Юрий Викторович Казарин — известная фигура в литературном мире, как в научном, так и в поэтическом пространстве. Читателям его поэзии, эссеистики, научных исследований «Пловец» может показаться инородным, хотя фактически именно эта книга является своеобразным связующим звеном между книгами поэта и книгами ученого.

В монографии1  Татьяны Снигиревой «Пловец» был рассмотрен в контексте жанра записных книжек, что, безусловно, соответствует здравому смыслу и логике анализа текста. Жанр — первое, что привлекает внимание читателя. Понимание специфики жанра помогает адекватному толкованию текста. Но читать «Пловца» в формате записных книжек — слишком очевидно и прямолинейно, а в контексте всего, написанного и изданного Ю.В. Казариным — весьма опрометчиво.

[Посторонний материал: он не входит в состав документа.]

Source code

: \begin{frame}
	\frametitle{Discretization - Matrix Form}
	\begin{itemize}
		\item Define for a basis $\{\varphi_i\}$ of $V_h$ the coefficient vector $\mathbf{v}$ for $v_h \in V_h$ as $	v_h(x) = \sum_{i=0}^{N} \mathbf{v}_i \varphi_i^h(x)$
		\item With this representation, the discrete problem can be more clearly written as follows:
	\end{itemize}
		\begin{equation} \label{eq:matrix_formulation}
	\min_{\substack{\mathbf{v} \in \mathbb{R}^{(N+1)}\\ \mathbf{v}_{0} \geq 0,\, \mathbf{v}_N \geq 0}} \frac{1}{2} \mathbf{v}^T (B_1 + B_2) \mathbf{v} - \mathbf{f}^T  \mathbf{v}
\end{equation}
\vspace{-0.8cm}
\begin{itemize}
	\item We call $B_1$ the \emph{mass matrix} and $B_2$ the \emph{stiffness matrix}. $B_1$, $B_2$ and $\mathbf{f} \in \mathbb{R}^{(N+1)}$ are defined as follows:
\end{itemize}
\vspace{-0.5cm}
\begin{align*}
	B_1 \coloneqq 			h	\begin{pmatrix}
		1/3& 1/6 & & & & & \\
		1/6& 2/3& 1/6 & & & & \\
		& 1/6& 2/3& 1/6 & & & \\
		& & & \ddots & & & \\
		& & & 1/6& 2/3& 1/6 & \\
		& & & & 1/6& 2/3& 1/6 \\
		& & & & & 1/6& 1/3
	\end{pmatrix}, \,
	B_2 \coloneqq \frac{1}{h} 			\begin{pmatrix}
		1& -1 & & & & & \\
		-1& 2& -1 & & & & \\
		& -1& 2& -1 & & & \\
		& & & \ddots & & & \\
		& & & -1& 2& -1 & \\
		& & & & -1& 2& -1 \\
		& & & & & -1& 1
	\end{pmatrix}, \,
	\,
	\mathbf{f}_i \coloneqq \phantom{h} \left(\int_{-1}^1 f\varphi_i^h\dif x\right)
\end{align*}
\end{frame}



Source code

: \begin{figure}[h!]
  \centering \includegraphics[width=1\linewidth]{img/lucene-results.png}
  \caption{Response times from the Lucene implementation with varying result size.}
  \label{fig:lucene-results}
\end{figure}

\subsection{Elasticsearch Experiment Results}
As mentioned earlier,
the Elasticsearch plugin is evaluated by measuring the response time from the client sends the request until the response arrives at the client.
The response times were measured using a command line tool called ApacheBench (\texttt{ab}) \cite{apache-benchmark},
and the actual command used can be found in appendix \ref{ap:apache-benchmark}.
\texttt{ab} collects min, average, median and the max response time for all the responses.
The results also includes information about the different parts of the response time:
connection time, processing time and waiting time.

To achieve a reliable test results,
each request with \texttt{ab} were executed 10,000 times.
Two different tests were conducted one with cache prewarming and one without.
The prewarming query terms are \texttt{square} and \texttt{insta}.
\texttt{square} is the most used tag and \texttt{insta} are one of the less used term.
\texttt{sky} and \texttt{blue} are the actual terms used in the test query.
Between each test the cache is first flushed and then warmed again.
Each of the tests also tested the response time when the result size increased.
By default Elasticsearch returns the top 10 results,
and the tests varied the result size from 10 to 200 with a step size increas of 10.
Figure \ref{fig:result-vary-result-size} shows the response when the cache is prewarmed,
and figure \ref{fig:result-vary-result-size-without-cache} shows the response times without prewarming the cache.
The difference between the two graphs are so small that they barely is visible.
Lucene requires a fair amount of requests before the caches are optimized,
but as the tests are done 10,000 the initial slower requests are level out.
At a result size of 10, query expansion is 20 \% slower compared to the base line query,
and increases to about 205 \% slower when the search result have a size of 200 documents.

И сделанный исследователем вывод: «Один из самых загадочных жанров русской словесности — записные книжки — в финале XX и начале XXI в., сохраняя маску достоверности и документальности, и в творчестве Юрия Казарина подтвердил свой художественный статус», — теряет свою легитимность.

«Пловец» — это не те самые «записные книжки» поэта-писателя-эссеиста-ученого, которые выпускают на волю после смерти их автора. «Пловец» — это художественное произведение, прячущееся под маской «писательских рабочих тетрадей». Иначе зачем Казарин с таким упорством (маниакальной настойчивостью) продолжает книгу? Юрий Викторович — профессиональный языковед и стиховед, великолепно понимающий «анатомию» и «патологию» текстов. Полагаю, что издание «записных книжек» личности такого масштаба просто неинтересно, да и «Пловец» — не исповедь, как утверждает автор.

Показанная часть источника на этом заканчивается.